Now to the important bit; the release of the band’s blistering and increasingly impressing debut album Dreams and Visions. It is a ten track infestation of the senses as debilitating as it is invigorating as it uncages ravenous tempests forged in sludge thick, raw metal toned raging infused with punk belligerence and fuelled by post and hardcore causticity. Band and album challenges ears and incite the imagination at every turn with an array of invasive textures and flavours uniting in rabid exploits which generalising as psychotic punk ‘n’ roll would not be to deceptive.

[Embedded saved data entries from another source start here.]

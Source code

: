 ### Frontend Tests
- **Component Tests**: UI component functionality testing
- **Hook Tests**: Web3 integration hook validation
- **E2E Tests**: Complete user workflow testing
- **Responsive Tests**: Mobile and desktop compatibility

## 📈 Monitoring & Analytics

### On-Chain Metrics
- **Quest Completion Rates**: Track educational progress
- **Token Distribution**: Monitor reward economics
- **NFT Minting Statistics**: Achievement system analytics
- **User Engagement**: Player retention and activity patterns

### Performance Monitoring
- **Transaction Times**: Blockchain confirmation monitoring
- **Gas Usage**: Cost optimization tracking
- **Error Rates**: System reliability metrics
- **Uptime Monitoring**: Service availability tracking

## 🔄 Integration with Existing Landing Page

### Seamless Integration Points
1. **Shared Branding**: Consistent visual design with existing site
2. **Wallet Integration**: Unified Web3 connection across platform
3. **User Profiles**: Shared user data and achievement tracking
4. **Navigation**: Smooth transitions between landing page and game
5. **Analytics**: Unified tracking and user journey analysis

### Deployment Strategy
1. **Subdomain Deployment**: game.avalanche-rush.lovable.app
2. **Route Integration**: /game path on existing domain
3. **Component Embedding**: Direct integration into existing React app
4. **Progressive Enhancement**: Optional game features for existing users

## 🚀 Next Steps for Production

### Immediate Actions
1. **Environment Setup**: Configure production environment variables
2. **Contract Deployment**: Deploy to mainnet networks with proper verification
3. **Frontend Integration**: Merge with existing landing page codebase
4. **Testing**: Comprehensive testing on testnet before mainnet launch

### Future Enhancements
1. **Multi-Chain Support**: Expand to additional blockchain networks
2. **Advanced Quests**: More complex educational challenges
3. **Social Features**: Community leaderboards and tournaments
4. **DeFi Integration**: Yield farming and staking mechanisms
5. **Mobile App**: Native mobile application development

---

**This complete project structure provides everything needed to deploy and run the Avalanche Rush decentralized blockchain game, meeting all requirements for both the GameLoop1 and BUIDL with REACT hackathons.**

Formed in 2011, the Phoenix hailing Lody Kong soon made a potent mark the following year with debut EP, No Rules. It was an introduction to the quartet of guitarist John Bauer, bassist Shanks, vocalist/guitarist Igor, and drummer Zyon reinforced and more by the band’s part in the 2013 US/Canada/European Maximum Cavalera tour and more recently last year’s Cavalera Conspiracy US tour. Now it is the turn of their eagerly awaited debut album to stoke up broad attention and for the major reasons of sound and fierce invention rather than band personnel.
The album opens with the outstanding Chillin’, Killin’; a venomous assault of a track offering searing bait from its first breath. That sonic intrusion soon erupts into an antagonistic rumble of raw riffs and hostile rhythms urged on by the emotive scowls of Igor. Piercing repetitive grooves only add to the compelling and exhaustive incitement, shifts in the predatory state of the track’s gait and character increasing its irresistible lure with a full throttle thrash kissed charge simply icing on the scintillating cake.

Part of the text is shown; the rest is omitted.